[Task item]
Please write out word for word the opening lines of the material, including the line with "### Authorization" as the last.

_ _ _ _ _

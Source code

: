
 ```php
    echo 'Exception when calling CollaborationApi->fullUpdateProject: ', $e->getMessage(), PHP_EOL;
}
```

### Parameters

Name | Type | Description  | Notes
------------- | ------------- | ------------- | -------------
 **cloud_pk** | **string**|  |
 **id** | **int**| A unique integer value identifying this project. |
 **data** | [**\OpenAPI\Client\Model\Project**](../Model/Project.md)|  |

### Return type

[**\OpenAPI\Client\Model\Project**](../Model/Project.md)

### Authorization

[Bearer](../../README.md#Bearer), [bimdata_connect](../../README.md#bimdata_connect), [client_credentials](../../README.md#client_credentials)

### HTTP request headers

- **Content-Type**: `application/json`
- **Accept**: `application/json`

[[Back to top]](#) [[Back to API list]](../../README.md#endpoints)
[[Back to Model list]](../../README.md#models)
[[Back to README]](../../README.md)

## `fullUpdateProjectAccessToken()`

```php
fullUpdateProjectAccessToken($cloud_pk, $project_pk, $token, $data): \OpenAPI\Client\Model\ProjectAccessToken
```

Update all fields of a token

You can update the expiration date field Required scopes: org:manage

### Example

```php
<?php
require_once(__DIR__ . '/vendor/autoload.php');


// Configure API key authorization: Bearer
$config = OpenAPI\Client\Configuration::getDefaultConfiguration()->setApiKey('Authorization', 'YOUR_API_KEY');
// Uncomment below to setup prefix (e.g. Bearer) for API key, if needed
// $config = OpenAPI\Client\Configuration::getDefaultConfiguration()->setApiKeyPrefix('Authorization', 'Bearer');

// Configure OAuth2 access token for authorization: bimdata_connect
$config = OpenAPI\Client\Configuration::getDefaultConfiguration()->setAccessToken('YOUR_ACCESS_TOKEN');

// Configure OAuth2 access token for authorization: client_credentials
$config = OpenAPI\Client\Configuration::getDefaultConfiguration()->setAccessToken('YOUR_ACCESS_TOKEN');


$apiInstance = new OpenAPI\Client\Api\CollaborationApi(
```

_ _ _ _ _

[Written answer]
Source code

:
 ```php
    echo 'Exception when calling CollaborationApi->fullUpdateProject: ', $e->getMessage(), PHP_EOL;
}
```

### Parameters

Name | Type | Description  | Notes
------------- | ------------- | ------------- | -------------
 **cloud_pk** | **string**|  |
 **id** | **int**| A unique integer value identifying this project. |
 **data** | [**\OpenAPI\Client\Model\Project**](../Model/Project.md)|  |

### Return type

[**\OpenAPI\Client\Model\Project**](../Model/Project.md)

### Authorization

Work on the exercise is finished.